Moderator: From a legal perspective, no law would allow for enforceability of post-adoption info.

Johnson: Should agencies be collecting DNA from birthfather and mother at time of domestic or international adoption and archiving it to the day when we can do an analysis of the genome?

O’Fallon: Open adoptions would eliminate these problems. It’s secrecy and closed records that are creating this situation.

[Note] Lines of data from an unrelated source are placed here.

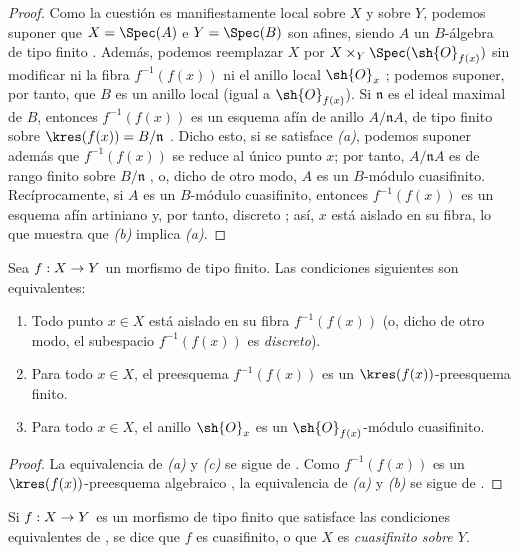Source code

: \documentclass[oneside,10pt]{amsart}
\makeatletter
\newcommand{\ega@arrow}[2]{\mathchoice{#1}{#2}{#2}{#2}}
\renewcommand{\to}{\ega@arrow{\longrightarrow}{\rightarrow}}
\let\EGAOriginalLabel\label
\renewcommand{\label}[1]{\phantomsection\EGAOriginalLabel{#1}}
\makeatother
\begin{document}
\begin{proof}
Como la cuestión es manifiestamente local sobre $X$ y sobre $Y$, podemos suponer que $X=\Spec(A)$ e $Y=\Spec(B)$ son afines, siendo $A$ un $B$-álgebra de tipo finito .
Además, podemos reemplazar $X$ por $X\times_Y\Spec(\sh{O}_{f(x)})$ sin modificar ni la fibra $f^{-1}(f(x))$ ni el anillo local $\sh{O}_x$ ;
podemos suponer, por tanto, que $B$ es un anillo local (igual a $\sh{O}_{f(x)}$).
Si $\mathfrak{n}$ es el ideal maximal de $B$, entonces $f^{-1}(f(x))$ es un esquema afín de anillo $A/\mathfrak{n}A$, de tipo finito sobre $\kres(f(x))=B/\mathfrak{n}$ .
Dicho esto, si se satisface \emph{(a)}, podemos suponer además que $f^{-1}(f(x))$ se reduce al único punto $x$;
por tanto, $A/\mathfrak{n}A$ es de rango finito sobre $B/\mathfrak{n}$ , o, dicho de otro modo, $A$ es un $B$-módulo cuasifinito.
Recíprocamente, si $A$ es un $B$-módulo cuasifinito, entonces $f^{-1}(f(x))$ es un esquema afín artiniano y, por tanto, discreto ;
así, $x$ está aislado en su fibra, lo que muestra que \emph{(b)} implica \emph{(a)}.
\end{proof}

\begin{corollary}[6.2.2]
\label{II.6.2.2}
Sea $f:X\to Y$ un morfismo de tipo finito.
Las condiciones siguientes son equivalentes:
\begin{enumerate}
  \item[{\rm(a)}] Todo punto $x\in X$ está aislado en su fibra $f^{-1}(f(x))$ \textup{(o, dicho de otro modo, el subespacio $f^{-1}(f(x))$ es \emph{discreto})}.
  \item[{\rm(b)}] Para todo $x\in X$, el preesquema $f^{-1}(f(x))$ es un $\kres(f(x))$-preesquema finito.
  \item[{\rm(c)}] Para todo $x\in X$, el anillo $\sh{O}_x$ es un $\sh{O}_{f(x)}$-módulo cuasifinito.
\end{enumerate}
\end{corollary}

\begin{proof}
La equivalencia de \emph{(a)} y \emph{(c)} se sigue de .
Como $f^{-1}(f(x))$ es un $\kres(f(x))$-preesquema algebraico , la equivalencia de \emph{(a)} y \emph{(b)} se sigue de .
\end{proof}

\begin{definition}[6.2.3]
\label{II.6.2.3}
Si $f:X\to Y$ es un morfismo de tipo finito que satisface las condiciones equivalentes de , se dice que $f$ es cuasifinito, o que $X$ es \emph{cuasifinito sobre $Y$}.
\end{definition}
\end{document}
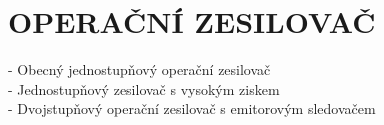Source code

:\section{OPERAČNÍ ZESILOVAČ}
- Obecný jednostupňový operační zesilovač\\
- Jednostupňový zesilovač s vysokým ziskem\\
- Dvojstupňový operační zesilovač s emitorovým sledovačem\\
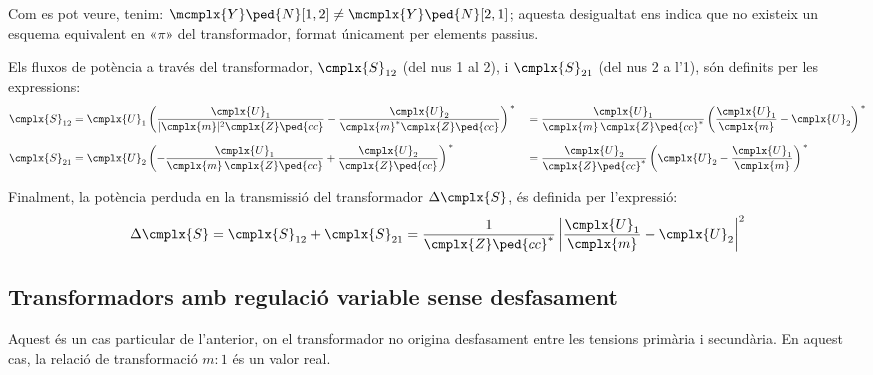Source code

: Com es pot veure, tenim: $\mcmplx{Y}\ped{N}[1,2] \neq
\mcmplx{Y}\ped{N}[2,1]$; aquesta desigualtat ens indica que no existeix un esquema
equivalent en «$\pi$» del transformador, format únicament per
elements passius.

Els fluxos de potència a través del transformador, $\cmplx{S}_{12}$
(del nus 1 al 2), i $\cmplx{S}_{21}$ (del nus 2 a l'1), són definits
per les expressions: 
\begin{alignat}{2}
   \cmplx{S}_{12} &= \cmplx{U}_1 \left( \frac{\cmplx{U}_1}{|\cmplx{m}|^2 \cmplx{Z}\ped{cc}} - \frac{\cmplx{U}_2}{\cmplx{m}^* \cmplx{Z}\ped{cc}} \right)^{\,*} &&= \frac{\cmplx{U}_1}{\cmplx{m}\, \cmplx{Z}\ped{cc}^*} \left( \frac{\cmplx{U}_1}{\cmplx{m}} - \cmplx{U}_2 \right)^{\,*} \label{eq:s12_trafo_reg_decal} \\[1.5ex]
   \cmplx{S}_{21} &= \cmplx{U}_2 \left( - \frac{\cmplx{U}_1}{\cmplx{m} \,\cmplx{Z}\ped{cc}} + \frac{\cmplx{U}_2} {\cmplx{Z}\ped{cc}} \right)^{\,*} &&= \frac{\cmplx{U}_2}{\cmplx{Z}\ped{cc}^*} \left(  \cmplx{U}_2 - \frac{\cmplx{U}_1}{\cmplx{m}}  \right)^{\,*} \label{eq:s21_trafo_reg_decal}
\end{alignat}

Finalment, la potència perduda en la  transmissió del transformador  $ \Delta\cmplx{S}$, és definida per
l'expressió:
\begin{equation} \label{eq:ds_trafo_reg_decal}
   \Delta\cmplx{S} = \cmplx{S}_{12} + \cmplx{S}_{21} = \frac{1}{\cmplx{Z}\ped{cc}^*}  \left|
    \frac{\cmplx{U}_1}{\cmplx{m}} - \cmplx{U}_2 \right|^2
\end{equation}


\subsection{Transformadors amb regulació variable sense desfasament} \label{sec:trafo_reg}

Aquest és un cas particular de l'anterior, on el transformador no
origina desfasament entre les tensions primària i secundària.
En aquest cas, la relació de transformació $m\!:\!1$ és un valor real.

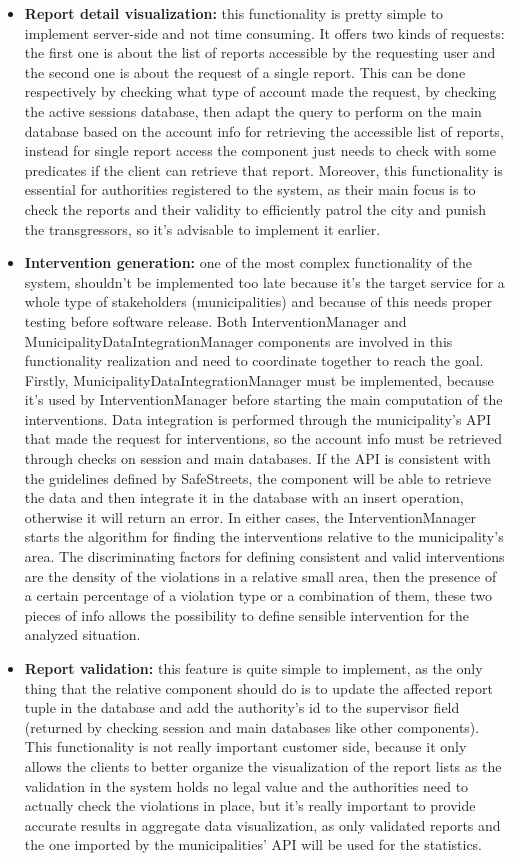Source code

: \begin{itemize}
	\item \textbf{Report detail visualization:} this functionality is pretty simple to implement server-side and not time consuming. It offers two kinds of requests: the first one is about the list of reports accessible by the requesting user and the second one is about the request of a single report. This can be done respectively by checking what type of account made the request, by checking the active sessions database, then adapt the query to perform on the main database based on the account info for retrieving the accessible list of reports, instead for single report access the component just needs to check with some predicates if the client can retrieve that report. Moreover, this functionality is essential for authorities registered to the system, as their main focus is to check the reports and their validity to efficiently patrol the city and punish the transgressors, so it's advisable to implement it earlier.
	\item \textbf{Intervention generation:} one of the most complex functionality of the system, shouldn't be implemented too late because it's the target service for a whole type of stakeholders (municipalities) and because of this needs proper testing before software release. Both InterventionManager and MunicipalityDataIntegrationManager components are involved in this functionality realization and need to coordinate together to reach the goal. Firstly, MunicipalityDataIntegrationManager must be implemented, because it's used by InterventionManager before starting the main computation of the interventions. Data integration is performed through the municipality's API that made the request for interventions, so the account info must be retrieved through checks on session and main databases. If the API is consistent with the guidelines defined by SafeStreets, the component will be able to retrieve the data and then integrate it in the database with an insert operation, otherwise it will return an error. In either cases, the InterventionManager starts the algorithm for finding the interventions relative to the municipality's area. The discriminating factors for defining consistent and valid interventions are the density of the violations in a relative small area, then the presence of a certain percentage of a violation type or a combination of them, these two pieces of info allows the possibility to define sensible intervention for the analyzed situation.
	\item \textbf{Report validation:} this feature is quite simple to implement, as the only thing that the relative component should do is to update the affected report tuple in the database and add the authority's id to the supervisor field (returned by checking session and main databases like other components). This functionality is not really important customer side, because it only allows the clients to better organize the visualization of the report lists as the validation in the system holds no legal value and the authorities need to actually check the violations in place, but it's really important to provide accurate results in aggregate data visualization, as only validated reports and the one imported by the municipalities' API will be used for the statistics.

\end{itemize}
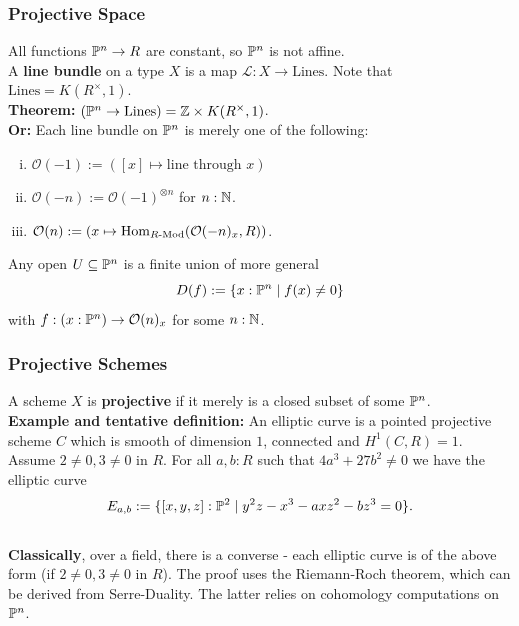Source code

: \documentclass{beamer}
\begin{document}
\begin{frame}
  \frametitle{Projective Space}
  All functions $\mathbb{P}^n\to R$ are constant, so $\mathbb{P}^n$ is not affine. \\
  \vspace{4mm}
  \pause
  A \textbf{line bundle} on a type $X$ is a map $\mathcal L:X\to \mathrm{Lines}$.
  Note that $\mathrm{Lines}=K(R^\times,1)$.\\
  \vspace{4mm}
  \pause
  \textbf{Theorem:} $(\mathbb{P}^n\to \mathrm{Lines}) = \mathbb{Z}\times K(R^\times,1)$. \\
  \textbf{Or:} Each line bundle on $\mathbb{P}^n$ is merely one of the following:
  \begin{enumerate}[(i)]
  \item $\mathcal O(-1):=([x] \mapsto \text{line through $x$})$
  \item $\mathcal O(-n):=\mathcal O(-1)^{\otimes n}$ for $n:\mathbb{N}$.
  \item $\mathcal O(n):=(x\mapsto \mathrm{Hom}_{R\text{-}\mathrm{Mod}}(\mathcal O(-n)_x,R))$.
  \end{enumerate}
  \vspace{4mm}
  \pause
  Any open $U\subseteq \mathbb{P}^n$ is a finite union of more general
  \[ D(f):=\{x:\mathbb{P}^n\mid f(x)\neq 0 \}\]
  with $f:(x:\mathbb{P}^n)\to \mathcal O(n)_x$ for some $n:\mathbb{N}$.
\end{frame}

\begin{frame}
  \frametitle{Projective Schemes}
  \pause
  A scheme $X$ is \textbf{projective} if it merely is a closed subset of some $\mathbb{P}^n$. \\
  \vspace{4mm}
  \textbf{Example and tentative definition:}
  An elliptic curve is a pointed projective scheme $C$
  which is smooth of dimension $1$, connected and $H^1(C,R)=1$.
  \pause
  Assume $2\neq 0,3\neq 0$ in $R$.
  For all $a,b:R$ such that $4a^3+27b^2\neq 0$ we have the elliptic curve
  \[ E_{a,b}:=\{ [x,y,z] :\mathbb{P}^2\mid y^2z-x^3-axz^2-bz^3=0 \}.\] \\
  \pause
  \textbf{Classically}, over a field, there is a converse - each elliptic curve is of the above form (if $2\neq 0, 3\neq 0$ in $R$).
  \pause
  The proof uses the Riemann-Roch theorem, which can be derived from Serre-Duality.
  The latter relies on cohomology computations on $\mathbb{P}^n$.
\end{frame}
\end{document}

Oreskovic: For pre-adoption medicals, is there any research that demonstrates a different developmental trajectory among internationally adopted children, especially boys who don’t fall into clinical populations? For example, short-term post-institutional issues that may affect relationships with other children, maturity levels, etc.? Johnson replied that the problem is that the research deals with populations, not individuals. There is some data regarding long-term issues for children adopted from institutional settings. Risk factors have to do with deprivation early in life in terms of physical and sexual abuse. There are genes with only one copy in males that will predispose them to more conduct disorders if abused early in life if a certain enzyme is present. Other studies have shown no boy/girl differences except attention issues for males getting into early adolescence issues and having more behavioral issues.

8. A domestic agency worker commented that she knows of no other way to practice ethically than to pass on information from the birth family. If they have a birth parent who has placed more than once and doesn’t place with the same family, she immediately put both families in touch with each other. Her agency started contracting with a cord blood banking business. A lot of families are banking cord blood to help with medical issues later on.


1 comment:

  1. Our adopted son was exposed to crystal meth and cocaine during pregnancy. The birthmother used crystal meth regularly. So far our son has had no withdrawal symptoms and he is developing both physically and mentally in line with other babies his age. We are so happy.